Required work.
Report only the number of lines in the following entries where the word "Seitentyp" occurs.

Data for analysis.
■ ■ ■ ■ ■ ■ ■
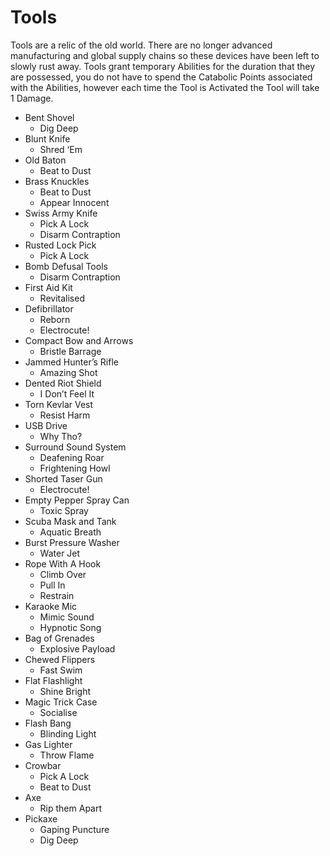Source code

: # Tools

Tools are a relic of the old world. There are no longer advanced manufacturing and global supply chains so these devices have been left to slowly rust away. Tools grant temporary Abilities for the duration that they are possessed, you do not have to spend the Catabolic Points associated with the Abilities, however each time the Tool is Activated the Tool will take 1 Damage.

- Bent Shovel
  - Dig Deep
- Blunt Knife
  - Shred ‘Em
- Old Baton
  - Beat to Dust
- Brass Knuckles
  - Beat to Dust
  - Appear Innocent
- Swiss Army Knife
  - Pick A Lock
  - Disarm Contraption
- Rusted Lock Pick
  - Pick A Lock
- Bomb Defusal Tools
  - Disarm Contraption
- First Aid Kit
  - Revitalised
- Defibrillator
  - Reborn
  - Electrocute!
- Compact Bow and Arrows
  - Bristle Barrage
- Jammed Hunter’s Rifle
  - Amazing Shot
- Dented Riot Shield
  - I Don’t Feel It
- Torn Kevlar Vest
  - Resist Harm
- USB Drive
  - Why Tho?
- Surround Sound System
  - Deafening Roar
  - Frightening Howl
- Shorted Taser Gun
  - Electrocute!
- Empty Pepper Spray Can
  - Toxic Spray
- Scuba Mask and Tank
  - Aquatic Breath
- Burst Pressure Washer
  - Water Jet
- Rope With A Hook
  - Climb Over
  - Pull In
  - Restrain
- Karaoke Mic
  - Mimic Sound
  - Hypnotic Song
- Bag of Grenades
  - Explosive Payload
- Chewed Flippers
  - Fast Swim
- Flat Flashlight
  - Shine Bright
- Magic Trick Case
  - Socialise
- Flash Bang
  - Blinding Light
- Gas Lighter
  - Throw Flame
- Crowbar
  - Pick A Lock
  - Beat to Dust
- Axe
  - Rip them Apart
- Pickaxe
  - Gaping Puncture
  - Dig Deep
■ ■ ■ ■ ■ ■ ■
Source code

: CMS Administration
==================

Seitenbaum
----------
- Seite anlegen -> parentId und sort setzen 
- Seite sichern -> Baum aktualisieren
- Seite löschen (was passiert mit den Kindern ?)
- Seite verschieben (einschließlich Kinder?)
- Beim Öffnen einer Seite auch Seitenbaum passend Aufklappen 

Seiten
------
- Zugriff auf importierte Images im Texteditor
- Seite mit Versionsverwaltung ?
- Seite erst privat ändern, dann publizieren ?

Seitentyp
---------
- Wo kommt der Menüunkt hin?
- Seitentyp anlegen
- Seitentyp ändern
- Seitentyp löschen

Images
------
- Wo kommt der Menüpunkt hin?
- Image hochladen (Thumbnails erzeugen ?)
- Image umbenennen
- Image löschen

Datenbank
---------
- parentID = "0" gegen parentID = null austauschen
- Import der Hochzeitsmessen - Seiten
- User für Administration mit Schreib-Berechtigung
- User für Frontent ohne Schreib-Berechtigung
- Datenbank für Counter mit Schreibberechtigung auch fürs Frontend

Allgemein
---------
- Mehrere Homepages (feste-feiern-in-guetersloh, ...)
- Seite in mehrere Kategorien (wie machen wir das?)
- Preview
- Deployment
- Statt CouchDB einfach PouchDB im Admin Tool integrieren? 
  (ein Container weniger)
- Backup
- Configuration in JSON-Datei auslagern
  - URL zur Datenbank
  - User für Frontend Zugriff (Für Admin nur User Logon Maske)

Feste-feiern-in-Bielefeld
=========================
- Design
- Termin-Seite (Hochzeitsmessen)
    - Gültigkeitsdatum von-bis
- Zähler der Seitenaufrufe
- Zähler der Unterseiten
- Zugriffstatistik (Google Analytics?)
■ ■ ■ ■ ■ ■ ■
Result of this exercise.
4